The Fee-for-Service Problem
The problem with fee-for-service payments is they can potentially conflict with the physician’s sense of duty in providing treatment options that are in the best interest of the patient; what’s minimally necessary (and minimally invasive) may not always coincide with producing a profit.
Additionally, fee-for-service makes it nearly impossible to understand the price of a procedure – which can vary wildly between different providers – and the quality of services rendered. There is no correlation between cost and quality, so the adage “you get what you pay for,” isn’t applicable to buying healthcare.
How Are Alternative Payments Better?
Payment Reform strategies then, can be described as implementing an alternative payment model that aligns financial incentives with the patient’s best interest. In other words, these non-traditional payment methods intend to “free” the provider to give the truest, most accurate care for the patient because it benefits both parties.
The “win-win” situation that a performance-based model of payment creates is why Payment Reform is a core driver of The Alliance in delivering High-Value Healthcare to employers and their employees. We’re executing Payment Reform on two fronts: inconsistencies in price and quality measurement.

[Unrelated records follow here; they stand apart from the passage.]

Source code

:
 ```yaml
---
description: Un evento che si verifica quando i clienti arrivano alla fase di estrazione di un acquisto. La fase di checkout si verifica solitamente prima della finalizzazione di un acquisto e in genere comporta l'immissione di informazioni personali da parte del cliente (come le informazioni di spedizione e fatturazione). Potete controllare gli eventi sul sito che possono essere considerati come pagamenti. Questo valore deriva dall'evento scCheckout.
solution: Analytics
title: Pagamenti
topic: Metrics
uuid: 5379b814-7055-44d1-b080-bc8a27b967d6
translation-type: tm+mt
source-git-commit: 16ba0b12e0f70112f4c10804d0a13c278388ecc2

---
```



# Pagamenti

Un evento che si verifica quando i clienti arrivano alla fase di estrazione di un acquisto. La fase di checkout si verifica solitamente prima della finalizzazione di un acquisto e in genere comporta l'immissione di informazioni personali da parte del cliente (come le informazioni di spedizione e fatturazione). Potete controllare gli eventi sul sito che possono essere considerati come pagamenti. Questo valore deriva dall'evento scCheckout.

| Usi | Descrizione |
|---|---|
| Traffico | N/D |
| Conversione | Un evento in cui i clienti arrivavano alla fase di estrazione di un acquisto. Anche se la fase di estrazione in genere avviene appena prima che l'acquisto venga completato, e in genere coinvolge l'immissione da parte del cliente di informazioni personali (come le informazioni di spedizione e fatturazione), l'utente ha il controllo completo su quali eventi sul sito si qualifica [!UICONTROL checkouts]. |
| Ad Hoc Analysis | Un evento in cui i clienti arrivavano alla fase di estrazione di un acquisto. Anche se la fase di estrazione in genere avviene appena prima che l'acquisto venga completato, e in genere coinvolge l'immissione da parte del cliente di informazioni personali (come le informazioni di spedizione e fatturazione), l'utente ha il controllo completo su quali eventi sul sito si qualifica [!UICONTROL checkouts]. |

The Alliance’s Payment Reform Strategies
Reference-Based Contracting by The Alliance
Regarding price, it’s important to set a benchmark for purchasers to compare costs between different providers. In our CEO’s words, “you can’t manage what you can’t measure.”
That’s why The Alliance uses Reference-Based Contracting – which standardizes prices based on a percentage of Medicare – in over 80% of our contracts. This price transparency enhancement not only allows the healthcare consumer to make smarter decisions, but it also produces a more competitive market in terms of price.
The Alliance contracts with multiple providers who have agreed to bundle common surgeries and tests into a single, manageable price. These services typically require various medical personnel and equipment to treat the patient, and consequently, are billed as separate line items which make it difficult to compare prices between providers. Bundled pricing packages all of those services into one comparable price – which helps defend against surprise billing.
Smarter Care AdvisorSM
Our Smarter Care AdvisorSM tool helps employees make informed decisions about their healthcare. Employees can search for procedures in your provider network and choose a result based on the cost estimate. We also offer a Cost Estimate Request Form so employees can get a better idea of the costs and plan for them accordingly.
Alternative Payments Based on Capitation
The Alliance strives for a future where all healthcare is bought and paid for through methods that are simple, transparent, and predictable – a fixed price based on the amount and/or risk of enrollees using a per person, per period-of-time fee schedule.
This payment method not only advocates for better price transparency, but because a patient pays their share regardless of if they used the care or not, they’re more inclined to seek care when they believe they need it. In doing so, this model controls both cost and health outcomes, because as more patients seek primary-level care sooner, they rely less on expensive (and invasive) surgeries, specialists, and ER visits.